For the entries that follow, restate word for word the line containing "KansaiDeveloperGathering 第２回", the line containing "We are a small", and every line that lies between them.
================================
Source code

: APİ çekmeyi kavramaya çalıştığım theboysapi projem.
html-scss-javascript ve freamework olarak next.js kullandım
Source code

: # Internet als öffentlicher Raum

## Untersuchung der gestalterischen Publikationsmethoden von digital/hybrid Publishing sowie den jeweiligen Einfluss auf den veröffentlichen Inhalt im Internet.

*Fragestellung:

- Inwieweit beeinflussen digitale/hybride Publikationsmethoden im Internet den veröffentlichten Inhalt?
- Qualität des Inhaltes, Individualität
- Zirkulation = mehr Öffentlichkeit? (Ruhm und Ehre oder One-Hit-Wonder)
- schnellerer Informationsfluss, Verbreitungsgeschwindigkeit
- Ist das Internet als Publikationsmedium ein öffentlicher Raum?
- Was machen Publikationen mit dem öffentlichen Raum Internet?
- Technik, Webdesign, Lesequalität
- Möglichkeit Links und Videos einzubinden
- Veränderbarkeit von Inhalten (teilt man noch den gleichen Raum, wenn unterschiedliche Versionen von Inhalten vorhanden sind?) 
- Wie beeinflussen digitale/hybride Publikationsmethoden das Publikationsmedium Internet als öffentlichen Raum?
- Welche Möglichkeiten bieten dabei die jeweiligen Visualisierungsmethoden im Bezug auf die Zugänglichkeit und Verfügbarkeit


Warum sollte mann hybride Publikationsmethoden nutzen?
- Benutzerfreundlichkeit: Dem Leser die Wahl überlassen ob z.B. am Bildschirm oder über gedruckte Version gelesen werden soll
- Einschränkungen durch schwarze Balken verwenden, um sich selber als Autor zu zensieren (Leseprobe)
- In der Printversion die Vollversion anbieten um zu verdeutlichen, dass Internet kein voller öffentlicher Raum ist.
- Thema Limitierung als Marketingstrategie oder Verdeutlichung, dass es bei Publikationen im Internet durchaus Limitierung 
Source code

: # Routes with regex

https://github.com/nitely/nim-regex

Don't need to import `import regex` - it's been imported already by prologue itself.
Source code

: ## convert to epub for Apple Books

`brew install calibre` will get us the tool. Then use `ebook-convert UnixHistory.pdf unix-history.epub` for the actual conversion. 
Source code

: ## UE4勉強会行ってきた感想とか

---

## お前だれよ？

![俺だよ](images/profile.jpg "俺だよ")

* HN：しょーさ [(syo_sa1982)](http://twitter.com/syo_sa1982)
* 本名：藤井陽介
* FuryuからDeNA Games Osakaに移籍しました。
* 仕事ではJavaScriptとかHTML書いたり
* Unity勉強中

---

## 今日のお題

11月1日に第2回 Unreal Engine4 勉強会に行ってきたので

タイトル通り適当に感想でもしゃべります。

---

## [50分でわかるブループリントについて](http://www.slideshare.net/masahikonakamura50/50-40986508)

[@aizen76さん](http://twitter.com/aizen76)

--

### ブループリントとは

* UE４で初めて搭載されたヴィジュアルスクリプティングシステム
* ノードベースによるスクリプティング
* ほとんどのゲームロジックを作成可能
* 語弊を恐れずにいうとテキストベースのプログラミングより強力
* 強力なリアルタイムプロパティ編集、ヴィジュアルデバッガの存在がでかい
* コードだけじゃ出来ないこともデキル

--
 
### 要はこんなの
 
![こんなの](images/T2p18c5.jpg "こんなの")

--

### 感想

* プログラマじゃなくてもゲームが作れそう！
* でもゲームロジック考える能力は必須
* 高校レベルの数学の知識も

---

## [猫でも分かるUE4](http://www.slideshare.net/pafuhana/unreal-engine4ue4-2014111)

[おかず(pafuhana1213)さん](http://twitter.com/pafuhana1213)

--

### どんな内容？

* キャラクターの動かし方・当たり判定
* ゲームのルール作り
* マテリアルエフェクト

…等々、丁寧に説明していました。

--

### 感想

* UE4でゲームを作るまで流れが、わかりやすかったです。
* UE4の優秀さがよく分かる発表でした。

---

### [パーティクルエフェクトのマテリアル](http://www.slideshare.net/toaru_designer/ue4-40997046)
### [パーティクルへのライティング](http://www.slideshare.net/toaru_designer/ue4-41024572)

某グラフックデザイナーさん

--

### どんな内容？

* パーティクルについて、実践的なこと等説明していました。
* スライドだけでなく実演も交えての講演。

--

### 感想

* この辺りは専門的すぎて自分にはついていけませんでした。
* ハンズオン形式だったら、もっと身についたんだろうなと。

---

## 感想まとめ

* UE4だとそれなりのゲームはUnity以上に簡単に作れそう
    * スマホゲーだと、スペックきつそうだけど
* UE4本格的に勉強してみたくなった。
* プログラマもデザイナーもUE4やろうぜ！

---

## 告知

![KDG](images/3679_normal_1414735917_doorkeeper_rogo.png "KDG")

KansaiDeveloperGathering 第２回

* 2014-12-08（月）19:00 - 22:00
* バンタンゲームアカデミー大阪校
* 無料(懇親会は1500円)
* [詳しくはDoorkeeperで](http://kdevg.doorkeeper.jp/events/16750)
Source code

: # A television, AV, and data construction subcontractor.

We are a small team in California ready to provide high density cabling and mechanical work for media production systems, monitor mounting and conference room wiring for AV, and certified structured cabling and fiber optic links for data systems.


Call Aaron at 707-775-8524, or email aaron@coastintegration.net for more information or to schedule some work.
================================
### [RESULT OF THE TASK]
KansaiDeveloperGathering 第２回

* 2014-12-08（月）19:00 - 22:00
* バンタンゲームアカデミー大阪校
* 無料(懇親会は1500円)
* [詳しくはDoorkeeperで](http://kdevg.doorkeeper.jp/events/16750)
Source code

: # A television, AV, and data construction subcontractor.

We are a small team in California ready to provide high density cabling and mechanical work for media production systems, monitor mounting and conference room wiring for AV, and certified structured cabling and fiber optic links for data systems.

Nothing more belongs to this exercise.